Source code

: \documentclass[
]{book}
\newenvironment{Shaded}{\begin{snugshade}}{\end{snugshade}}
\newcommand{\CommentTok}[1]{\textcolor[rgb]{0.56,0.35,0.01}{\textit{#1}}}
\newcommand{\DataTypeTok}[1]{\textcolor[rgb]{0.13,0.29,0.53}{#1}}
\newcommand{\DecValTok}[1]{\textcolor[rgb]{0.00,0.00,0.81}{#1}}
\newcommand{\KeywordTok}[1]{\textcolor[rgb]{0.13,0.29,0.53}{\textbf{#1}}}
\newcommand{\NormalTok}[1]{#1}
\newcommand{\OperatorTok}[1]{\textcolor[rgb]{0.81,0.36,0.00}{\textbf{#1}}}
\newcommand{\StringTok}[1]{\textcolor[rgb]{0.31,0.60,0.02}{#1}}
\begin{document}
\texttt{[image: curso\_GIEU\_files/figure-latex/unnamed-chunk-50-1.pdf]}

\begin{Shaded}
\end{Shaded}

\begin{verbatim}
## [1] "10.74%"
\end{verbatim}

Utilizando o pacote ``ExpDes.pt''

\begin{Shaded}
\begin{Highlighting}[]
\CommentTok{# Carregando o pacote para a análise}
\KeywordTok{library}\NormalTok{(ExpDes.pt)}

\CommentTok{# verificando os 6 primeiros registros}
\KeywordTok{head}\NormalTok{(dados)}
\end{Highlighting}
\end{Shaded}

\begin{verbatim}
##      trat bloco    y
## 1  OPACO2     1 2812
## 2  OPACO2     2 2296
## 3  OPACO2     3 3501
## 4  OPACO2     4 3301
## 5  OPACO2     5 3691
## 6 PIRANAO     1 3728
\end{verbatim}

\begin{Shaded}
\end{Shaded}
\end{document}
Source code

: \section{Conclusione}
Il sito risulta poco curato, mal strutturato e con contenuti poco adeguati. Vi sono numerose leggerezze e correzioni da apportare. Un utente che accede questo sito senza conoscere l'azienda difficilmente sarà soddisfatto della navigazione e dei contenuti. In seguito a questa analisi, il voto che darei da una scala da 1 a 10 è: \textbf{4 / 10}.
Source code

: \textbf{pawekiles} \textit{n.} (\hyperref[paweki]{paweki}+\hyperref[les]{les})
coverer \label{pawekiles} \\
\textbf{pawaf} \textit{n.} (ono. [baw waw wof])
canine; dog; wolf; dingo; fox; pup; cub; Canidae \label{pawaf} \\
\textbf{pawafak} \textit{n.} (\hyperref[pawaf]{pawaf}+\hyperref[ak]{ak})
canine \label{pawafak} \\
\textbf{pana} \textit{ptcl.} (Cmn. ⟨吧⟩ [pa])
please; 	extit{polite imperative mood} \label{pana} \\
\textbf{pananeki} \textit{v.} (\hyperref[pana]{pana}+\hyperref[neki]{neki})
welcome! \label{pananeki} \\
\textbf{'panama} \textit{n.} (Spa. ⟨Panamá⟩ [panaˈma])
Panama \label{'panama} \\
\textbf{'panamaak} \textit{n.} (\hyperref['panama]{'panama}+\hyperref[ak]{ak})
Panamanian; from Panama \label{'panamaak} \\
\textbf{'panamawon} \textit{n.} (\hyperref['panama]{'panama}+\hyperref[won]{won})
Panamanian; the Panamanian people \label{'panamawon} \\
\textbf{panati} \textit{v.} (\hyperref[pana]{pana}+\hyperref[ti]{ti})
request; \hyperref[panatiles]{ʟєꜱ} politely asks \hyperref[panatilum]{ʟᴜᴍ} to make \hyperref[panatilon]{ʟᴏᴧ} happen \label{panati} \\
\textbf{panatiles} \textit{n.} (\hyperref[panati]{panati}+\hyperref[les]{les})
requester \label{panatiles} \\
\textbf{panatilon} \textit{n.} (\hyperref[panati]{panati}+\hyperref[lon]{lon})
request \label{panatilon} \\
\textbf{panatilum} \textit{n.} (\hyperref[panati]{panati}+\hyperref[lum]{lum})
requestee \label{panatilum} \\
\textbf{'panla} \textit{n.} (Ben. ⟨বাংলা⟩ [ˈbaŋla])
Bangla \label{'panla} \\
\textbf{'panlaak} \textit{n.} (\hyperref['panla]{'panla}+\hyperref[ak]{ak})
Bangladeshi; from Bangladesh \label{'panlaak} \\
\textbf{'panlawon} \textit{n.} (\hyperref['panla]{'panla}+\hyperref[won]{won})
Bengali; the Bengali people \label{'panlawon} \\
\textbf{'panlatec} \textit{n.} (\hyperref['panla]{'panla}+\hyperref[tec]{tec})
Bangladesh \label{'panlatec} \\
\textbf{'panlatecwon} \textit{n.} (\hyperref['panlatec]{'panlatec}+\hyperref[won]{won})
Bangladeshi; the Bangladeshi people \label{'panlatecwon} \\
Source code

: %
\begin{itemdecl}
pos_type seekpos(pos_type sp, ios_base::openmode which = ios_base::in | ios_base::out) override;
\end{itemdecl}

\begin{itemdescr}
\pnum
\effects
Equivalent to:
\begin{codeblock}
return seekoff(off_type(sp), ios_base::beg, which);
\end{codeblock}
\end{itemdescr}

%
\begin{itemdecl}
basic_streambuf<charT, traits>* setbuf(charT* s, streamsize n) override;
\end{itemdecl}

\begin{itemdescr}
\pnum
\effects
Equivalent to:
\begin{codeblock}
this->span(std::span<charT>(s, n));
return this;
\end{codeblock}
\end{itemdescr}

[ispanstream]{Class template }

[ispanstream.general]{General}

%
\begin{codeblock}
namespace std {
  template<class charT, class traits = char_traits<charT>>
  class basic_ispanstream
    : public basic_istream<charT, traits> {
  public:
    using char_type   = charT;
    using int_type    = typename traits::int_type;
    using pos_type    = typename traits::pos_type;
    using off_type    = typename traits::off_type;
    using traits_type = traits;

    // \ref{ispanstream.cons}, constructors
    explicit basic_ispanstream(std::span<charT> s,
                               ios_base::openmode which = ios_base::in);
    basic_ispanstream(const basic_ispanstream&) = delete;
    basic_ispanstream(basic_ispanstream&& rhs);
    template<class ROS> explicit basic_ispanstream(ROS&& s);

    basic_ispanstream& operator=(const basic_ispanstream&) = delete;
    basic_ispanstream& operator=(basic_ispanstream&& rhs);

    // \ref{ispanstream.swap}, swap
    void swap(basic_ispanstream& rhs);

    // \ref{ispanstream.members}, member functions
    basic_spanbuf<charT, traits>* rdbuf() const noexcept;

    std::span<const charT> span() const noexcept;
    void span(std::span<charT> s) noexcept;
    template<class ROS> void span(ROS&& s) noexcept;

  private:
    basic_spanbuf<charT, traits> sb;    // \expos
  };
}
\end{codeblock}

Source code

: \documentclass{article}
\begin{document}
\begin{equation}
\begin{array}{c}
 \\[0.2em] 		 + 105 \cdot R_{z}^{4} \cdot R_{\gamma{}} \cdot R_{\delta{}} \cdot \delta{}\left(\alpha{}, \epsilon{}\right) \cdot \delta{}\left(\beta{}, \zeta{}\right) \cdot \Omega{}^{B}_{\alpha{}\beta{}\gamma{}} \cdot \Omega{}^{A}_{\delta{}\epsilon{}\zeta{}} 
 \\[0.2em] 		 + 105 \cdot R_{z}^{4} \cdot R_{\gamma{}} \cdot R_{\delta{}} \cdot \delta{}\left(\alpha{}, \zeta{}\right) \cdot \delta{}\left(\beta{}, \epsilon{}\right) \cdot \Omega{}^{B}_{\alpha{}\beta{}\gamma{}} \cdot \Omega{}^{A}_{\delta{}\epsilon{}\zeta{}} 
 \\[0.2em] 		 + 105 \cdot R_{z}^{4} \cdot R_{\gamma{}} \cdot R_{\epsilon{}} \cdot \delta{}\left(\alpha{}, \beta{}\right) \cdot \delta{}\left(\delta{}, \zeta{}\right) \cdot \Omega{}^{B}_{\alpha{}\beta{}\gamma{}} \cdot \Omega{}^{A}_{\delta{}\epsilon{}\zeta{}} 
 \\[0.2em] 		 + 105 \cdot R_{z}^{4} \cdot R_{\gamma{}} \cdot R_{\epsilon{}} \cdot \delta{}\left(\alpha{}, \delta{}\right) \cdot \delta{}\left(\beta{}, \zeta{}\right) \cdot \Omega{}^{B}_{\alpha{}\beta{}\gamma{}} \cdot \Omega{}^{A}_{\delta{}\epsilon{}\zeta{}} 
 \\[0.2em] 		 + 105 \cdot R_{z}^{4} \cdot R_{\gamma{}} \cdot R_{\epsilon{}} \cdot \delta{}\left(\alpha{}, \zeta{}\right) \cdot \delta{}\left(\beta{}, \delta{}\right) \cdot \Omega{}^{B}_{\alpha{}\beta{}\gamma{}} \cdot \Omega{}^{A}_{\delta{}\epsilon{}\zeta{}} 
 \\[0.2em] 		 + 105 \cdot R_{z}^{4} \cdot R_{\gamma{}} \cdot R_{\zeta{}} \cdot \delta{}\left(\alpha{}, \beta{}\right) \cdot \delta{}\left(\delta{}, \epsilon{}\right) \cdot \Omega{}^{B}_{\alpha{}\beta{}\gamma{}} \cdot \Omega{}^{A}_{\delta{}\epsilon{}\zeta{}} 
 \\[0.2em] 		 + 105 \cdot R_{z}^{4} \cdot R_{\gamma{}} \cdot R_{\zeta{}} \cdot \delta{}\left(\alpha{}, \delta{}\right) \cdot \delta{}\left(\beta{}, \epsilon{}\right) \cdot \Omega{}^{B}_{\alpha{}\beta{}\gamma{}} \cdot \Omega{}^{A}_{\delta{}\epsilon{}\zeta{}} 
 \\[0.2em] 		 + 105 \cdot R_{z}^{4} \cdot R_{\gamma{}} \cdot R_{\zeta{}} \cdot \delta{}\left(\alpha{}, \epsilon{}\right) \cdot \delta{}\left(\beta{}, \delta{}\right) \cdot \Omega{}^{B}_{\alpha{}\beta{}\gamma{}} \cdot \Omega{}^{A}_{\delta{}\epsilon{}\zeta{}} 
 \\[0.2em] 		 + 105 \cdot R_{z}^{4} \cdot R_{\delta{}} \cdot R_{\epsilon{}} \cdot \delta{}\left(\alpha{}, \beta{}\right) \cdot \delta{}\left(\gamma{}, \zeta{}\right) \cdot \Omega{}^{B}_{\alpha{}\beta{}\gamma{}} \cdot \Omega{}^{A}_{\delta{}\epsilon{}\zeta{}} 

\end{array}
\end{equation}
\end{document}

▸ Work task
Report all lines above with "documentclass".

▸ Your solution
: \documentclass[
: \documentclass{article}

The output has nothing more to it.